PROBLEM: What you produce should match the records below precisely, except that images are removed.

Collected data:

=-=-=-=-=

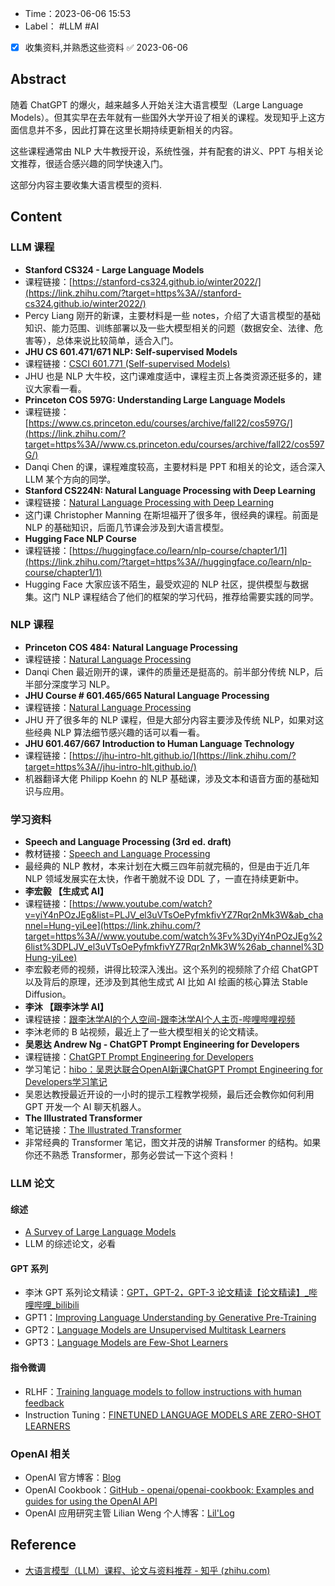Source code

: - Time：2023-06-06 15:53
- Label： #LLM #AI

- [x] 收集资料,并熟悉这些资料 ✅ 2023-06-06

## Abstract

随着 ChatGPT 的爆火，越来越多人开始关注大语言模型（Large Language Models）。但其实早在去年就有一些国外大学开设了相关的课程。发现知乎上这方面信息并不多，因此打算在这里长期持续更新相关的内容。

这些课程通常由 NLP 大牛教授开设，系统性强，并有配套的讲义、PPT 与相关论文推荐，很适合感兴趣的同学快速入门。

这部分内容主要收集大语言模型的资料.

## Content

### LLM 课程

- **Stanford CS324 - Large Language Models**
- 课程链接：[https://stanford-cs324.github.io/winter2022/](https://link.zhihu.com/?target=https%3A//stanford-cs324.github.io/winter2022/)
- Percy Liang 刚开的新课，主要材料是一些 notes，介绍了大语言模型的基础知识、能力范围、训练部署以及一些大模型相关的问题（数据安全、法律、危害等），总体来说比较简单，适合入门。
- **JHU CS 601.471/671 NLP: Self-supervised Models**
- 课程链接：[CSCI 601.771 (Self-supervised Models)](https://link.zhihu.com/?target=https%3A//self-supervised.cs.jhu.edu/sp2023/index.html)
- JHU 也是 NLP 大牛校，这门课难度适中，课程主页上各类资源还挺多的，建议大家看一看。
- **Princeton COS 597G: Understanding Large Language Models**
- 课程链接：[https://www.cs.princeton.edu/courses/archive/fall22/cos597G/](https://link.zhihu.com/?target=https%3A//www.cs.princeton.edu/courses/archive/fall22/cos597G/)
- Danqi Chen 的课，课程难度较高，主要材料是 PPT 和相关的论文，适合深入 LLM 某个方向的同学。
- **Stanford CS224N: Natural Language Processing with Deep Learning**
- 课程链接：[Natural Language Processing with Deep Learning](https://link.zhihu.com/?target=https%3A//web.stanford.edu/class/cs224n/)
- 这门课 Christopher Manning 在斯坦福开了很多年，很经典的课程。前面是 NLP 的基础知识，后面几节课会涉及到大语言模型。
- **Hugging Face NLP Course**
- 课程链接：[https://huggingface.co/learn/nlp-course/chapter1/1](https://link.zhihu.com/?target=https%3A//huggingface.co/learn/nlp-course/chapter1/1)
- Hugging Face 大家应该不陌生，最受欢迎的 NLP 社区，提供模型与数据集。这门 NLP 课程结合了他们的框架的学习代码，推荐给需要实践的同学。

### NLP 课程

- **Princeton COS 484: Natural Language Processing**
- 课程链接：[Natural Language Processing](https://link.zhihu.com/?target=https%3A//princeton-nlp.github.io/cos484/)
- Danqi Chen 最近刚开的课，课件的质量还是挺高的。前半部分传统 NLP，后半部分深度学习 NLP。
- **JHU Course # 601.465/665 Natural Language Processing**
- 课程链接：[Natural Language Processing](https://link.zhihu.com/?target=https%3A//www.cs.jhu.edu/~jason/465/)
- JHU 开了很多年的 NLP 课程，但是大部分内容主要涉及传统 NLP，如果对这些经典 NLP 算法细节感兴趣的话可以看一看。
- **JHU 601.467/667 Introduction to Human Language Technology**
- 课程链接：[https://jhu-intro-hlt.github.io/](https://link.zhihu.com/?target=https%3A//jhu-intro-hlt.github.io/)
- 机器翻译大佬 Philipp Koehn 的 NLP 基础课，涉及文本和语音方面的基础知识与应用。

### 学习资料

- **Speech and Language Processing (3rd ed. draft)**
- 教材链接：[Speech and Language Processing](https://link.zhihu.com/?target=https%3A//web.stanford.edu/~jurafsky/slp3/)
- 最经典的 NLP 教材，本来计划在大概三四年前就完稿的，但是由于近几年 NLP 领域发展实在太快，作者干脆就不设 DDL 了，一直在持续更新中。
- **李宏毅 【生成式 AI】**
- 课程链接：[https://www.youtube.com/watch?v=yiY4nPOzJEg&list=PLJV_el3uVTsOePyfmkfivYZ7Rqr2nMk3W&ab_channel=Hung-yiLee](https://link.zhihu.com/?target=https%3A//www.youtube.com/watch%3Fv%3DyiY4nPOzJEg%26list%3DPLJV_el3uVTsOePyfmkfivYZ7Rqr2nMk3W%26ab_channel%3DHung-yiLee)
- 李宏毅老师的视频，讲得比较深入浅出。这个系列的视频除了介绍 ChatGPT 以及背后的原理，还涉及到其他生成式 AI 比如 AI 绘画的核心算法 Stable Diffusion。
- **李沐 【跟李沐学 AI】**
- 课程链接：[跟李沐学AI的个人空间-跟李沐学AI个人主页-哔哩哔哩视频](https://link.zhihu.com/?target=https%3A//space.bilibili.com/1567748478/)
- 李沐老师的 B 站视频，最近上了一些大模型相关的论文精读。
- **吴恩达 Andrew Ng - ChatGPT Prompt Engineering for Developers**
- 课程链接：[ChatGPT Prompt Engineering for Developers](https://link.zhihu.com/?target=https%3A//www.deeplearning.ai/short-courses/chatgpt-prompt-engineering-for-developers/)
- 学习笔记：[hibo：吴恩达联合OpenAI新课ChatGPT Prompt Engineering for Developers学习笔记](https://zhuanlan.zhihu.com/p/625917566)
- 吴恩达教授最近开设的一小时的提示工程教学视频，最后还会教你如何利用 GPT 开发一个 AI 聊天机器人。
- **The Illustrated Transformer**
- 笔记链接：[The Illustrated Transformer](https://link.zhihu.com/?target=https%3A//jalammar.github.io/illustrated-transformer/)
- 非常经典的 Transformer 笔记，图文并茂的讲解 Transformer 的结构。如果你还不熟悉 Transformer，那务必尝试一下这个资料！

### LLM 论文

#### 综述

- [A Survey of Large Language Models](https://link.zhihu.com/?target=https%3A//arxiv.org/abs/2303.18223)
- LLM 的综述论文，必看

#### GPT 系列

- 李沐 GPT 系列论文精读：[GPT，GPT-2，GPT-3 论文精读【论文精读】_哔哩哔哩_bilibili](https://link.zhihu.com/?target=https%3A//www.bilibili.com/video/BV1AF411b7xQ/%3Fspm_id_from%3D333.788%26vd_source%3D1e55c5426b48b37e901ff0f78992e33f)
- GPT1：[Improving Language Understanding by Generative Pre-Training](https://link.zhihu.com/?target=https%3A//s3-us-west-2.amazonaws.com/openai-assets/research-covers/language-unsupervised/language_understanding_paper.pdf)
- GPT2：[Language Models are Unsupervised Multitask Learners](https://link.zhihu.com/?target=https%3A//d4mucfpksywv.cloudfront.net/better-language-models/language_models_are_unsupervised_multitask_learners.pdf)
- GPT3：[Language Models are Few-Shot Learners](https://link.zhihu.com/?target=https%3A//arxiv.org/abs/2005.14165)

#### 指令微调

- RLHF：[Training language models to follow instructions with human feedback](https://link.zhihu.com/?target=https%3A//arxiv.org/abs/2203.02155)
- Instruction Tuning：[FINETUNED LANGUAGE MODELS ARE ZERO-SHOT LEARNERS](https://link.zhihu.com/?target=https%3A//arxiv.org/pdf/2109.01652.pdf)

### OpenAI 相关

- OpenAI 官方博客：[Blog](https://link.zhihu.com/?target=https%3A//openai.com/blog)
- OpenAI Cookbook：[GitHub - openai/openai-cookbook: Examples and guides for using the OpenAI API](https://link.zhihu.com/?target=https%3A//github.com/openai/openai-cookbook)
- OpenAI 应用研究主管 Lilian Weng 个人博客：[Lil'Log](https://link.zhihu.com/?target=https%3A//lilianweng.github.io/)

## Reference

- [大语言模型（LLM）课程、论文与资料推荐 - 知乎 (zhihu.com)](https://zhuanlan.zhihu.com/p/623894148)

=-=-=-=-=

EXERCISE OUTPUT:
Source code

: - Time：2023-06-06 15:53
- Label： #LLM #AI

- [x] 收集资料,并熟悉这些资料 ✅ 2023-06-06

## Abstract

随着 ChatGPT 的爆火，越来越多人开始关注大语言模型（Large Language Models）。但其实早在去年就有一些国外大学开设了相关的课程。发现知乎上这方面信息并不多，因此打算在这里长期持续更新相关的内容。

这些课程通常由 NLP 大牛教授开设，系统性强，并有配套的讲义、PPT 与相关论文推荐，很适合感兴趣的同学快速入门。

这部分内容主要收集大语言模型的资料.

## Content

### LLM 课程

- **Stanford CS324 - Large Language Models**
- 课程链接：[https://stanford-cs324.github.io/winter2022/](https://link.zhihu.com/?target=https%3A//stanford-cs324.github.io/winter2022/)
- Percy Liang 刚开的新课，主要材料是一些 notes，介绍了大语言模型的基础知识、能力范围、训练部署以及一些大模型相关的问题（数据安全、法律、危害等），总体来说比较简单，适合入门。
- **JHU CS 601.471/671 NLP: Self-supervised Models**
- 课程链接：[CSCI 601.771 (Self-supervised Models)](https://link.zhihu.com/?target=https%3A//self-supervised.cs.jhu.edu/sp2023/index.html)
- JHU 也是 NLP 大牛校，这门课难度适中，课程主页上各类资源还挺多的，建议大家看一看。
- **Princeton COS 597G: Understanding Large Language Models**
- 课程链接：[https://www.cs.princeton.edu/courses/archive/fall22/cos597G/](https://link.zhihu.com/?target=https%3A//www.cs.princeton.edu/courses/archive/fall22/cos597G/)
- Danqi Chen 的课，课程难度较高，主要材料是 PPT 和相关的论文，适合深入 LLM 某个方向的同学。
- **Stanford CS224N: Natural Language Processing with Deep Learning**
- 课程链接：[Natural Language Processing with Deep Learning](https://link.zhihu.com/?target=https%3A//web.stanford.edu/class/cs224n/)
- 这门课 Christopher Manning 在斯坦福开了很多年，很经典的课程。前面是 NLP 的基础知识，后面几节课会涉及到大语言模型。
- **Hugging Face NLP Course**
- 课程链接：[https://huggingface.co/learn/nlp-course/chapter1/1](https://link.zhihu.com/?target=https%3A//huggingface.co/learn/nlp-course/chapter1/1)
- Hugging Face 大家应该不陌生，最受欢迎的 NLP 社区，提供模型与数据集。这门 NLP 课程结合了他们的框架的学习代码，推荐给需要实践的同学。

### NLP 课程

- **Princeton COS 484: Natural Language Processing**
- 课程链接：[Natural Language Processing](https://link.zhihu.com/?target=https%3A//princeton-nlp.github.io/cos484/)
- Danqi Chen 最近刚开的课，课件的质量还是挺高的。前半部分传统 NLP，后半部分深度学习 NLP。
- **JHU Course # 601.465/665 Natural Language Processing**
- 课程链接：[Natural Language Processing](https://link.zhihu.com/?target=https%3A//www.cs.jhu.edu/~jason/465/)
- JHU 开了很多年的 NLP 课程，但是大部分内容主要涉及传统 NLP，如果对这些经典 NLP 算法细节感兴趣的话可以看一看。
- **JHU 601.467/667 Introduction to Human Language Technology**
- 课程链接：[https://jhu-intro-hlt.github.io/](https://link.zhihu.com/?target=https%3A//jhu-intro-hlt.github.io/)
- 机器翻译大佬 Philipp Koehn 的 NLP 基础课，涉及文本和语音方面的基础知识与应用。

### 学习资料

- **Speech and Language Processing (3rd ed. draft)**
- 教材链接：[Speech and Language Processing](https://link.zhihu.com/?target=https%3A//web.stanford.edu/~jurafsky/slp3/)
- 最经典的 NLP 教材，本来计划在大概三四年前就完稿的，但是由于近几年 NLP 领域发展实在太快，作者干脆就不设 DDL 了，一直在持续更新中。
- **李宏毅 【生成式 AI】**
- 课程链接：[https://www.youtube.com/watch?v=yiY4nPOzJEg&list=PLJV_el3uVTsOePyfmkfivYZ7Rqr2nMk3W&ab_channel=Hung-yiLee](https://link.zhihu.com/?target=https%3A//www.youtube.com/watch%3Fv%3DyiY4nPOzJEg%26list%3DPLJV_el3uVTsOePyfmkfivYZ7Rqr2nMk3W%26ab_channel%3DHung-yiLee)
- 李宏毅老师的视频，讲得比较深入浅出。这个系列的视频除了介绍 ChatGPT 以及背后的原理，还涉及到其他生成式 AI 比如 AI 绘画的核心算法 Stable Diffusion。
- **李沐 【跟李沐学 AI】**
- 课程链接：[跟李沐学AI的个人空间-跟李沐学AI个人主页-哔哩哔哩视频](https://link.zhihu.com/?target=https%3A//space.bilibili.com/1567748478/)
- 李沐老师的 B 站视频，最近上了一些大模型相关的论文精读。
- **吴恩达 Andrew Ng - ChatGPT Prompt Engineering for Developers**
- 课程链接：[ChatGPT Prompt Engineering for Developers](https://link.zhihu.com/?target=https%3A//www.deeplearning.ai/short-courses/chatgpt-prompt-engineering-for-developers/)
- 学习笔记：[hibo：吴恩达联合OpenAI新课ChatGPT Prompt Engineering for Developers学习笔记](https://zhuanlan.zhihu.com/p/625917566)
- 吴恩达教授最近开设的一小时的提示工程教学视频，最后还会教你如何利用 GPT 开发一个 AI 聊天机器人。
- **The Illustrated Transformer**
- 笔记链接：[The Illustrated Transformer](https://link.zhihu.com/?target=https%3A//jalammar.github.io/illustrated-transformer/)
- 非常经典的 Transformer 笔记，图文并茂的讲解 Transformer 的结构。如果你还不熟悉 Transformer，那务必尝试一下这个资料！

### LLM 论文

#### 综述

- [A Survey of Large Language Models](https://link.zhihu.com/?target=https%3A//arxiv.org/abs/2303.18223)
- LLM 的综述论文，必看

#### GPT 系列

- 李沐 GPT 系列论文精读：[GPT，GPT-2，GPT-3 论文精读【论文精读】_哔哩哔哩_bilibili](https://link.zhihu.com/?target=https%3A//www.bilibili.com/video/BV1AF411b7xQ/%3Fspm_id_from%3D333.788%26vd_source%3D1e55c5426b48b37e901ff0f78992e33f)
- GPT1：[Improving Language Understanding by Generative Pre-Training](https://link.zhihu.com/?target=https%3A//s3-us-west-2.amazonaws.com/openai-assets/research-covers/language-unsupervised/language_understanding_paper.pdf)
- GPT2：[Language Models are Unsupervised Multitask Learners](https://link.zhihu.com/?target=https%3A//d4mucfpksywv.cloudfront.net/better-language-models/language_models_are_unsupervised_multitask_learners.pdf)
- GPT3：[Language Models are Few-Shot Learners](https://link.zhihu.com/?target=https%3A//arxiv.org/abs/2005.14165)

#### 指令微调

- RLHF：[Training language models to follow instructions with human feedback](https://link.zhihu.com/?target=https%3A//arxiv.org/abs/2203.02155)
- Instruction Tuning：[FINETUNED LANGUAGE MODELS ARE ZERO-SHOT LEARNERS](https://link.zhihu.com/?target=https%3A//arxiv.org/pdf/2109.01652.pdf)

### OpenAI 相关

- OpenAI 官方博客：[Blog](https://link.zhihu.com/?target=https%3A//openai.com/blog)
- OpenAI Cookbook：[GitHub - openai/openai-cookbook: Examples and guides for using the OpenAI API](https://link.zhihu.com/?target=https%3A//github.com/openai/openai-cookbook)
- OpenAI 应用研究主管 Lilian Weng 个人博客：[Lil'Log](https://link.zhihu.com/?target=https%3A//lilianweng.github.io/)

## Reference

- [大语言模型（LLM）课程、论文与资料推荐 - 知乎 (zhihu.com)](https://zhuanlan.zhihu.com/p/623894148)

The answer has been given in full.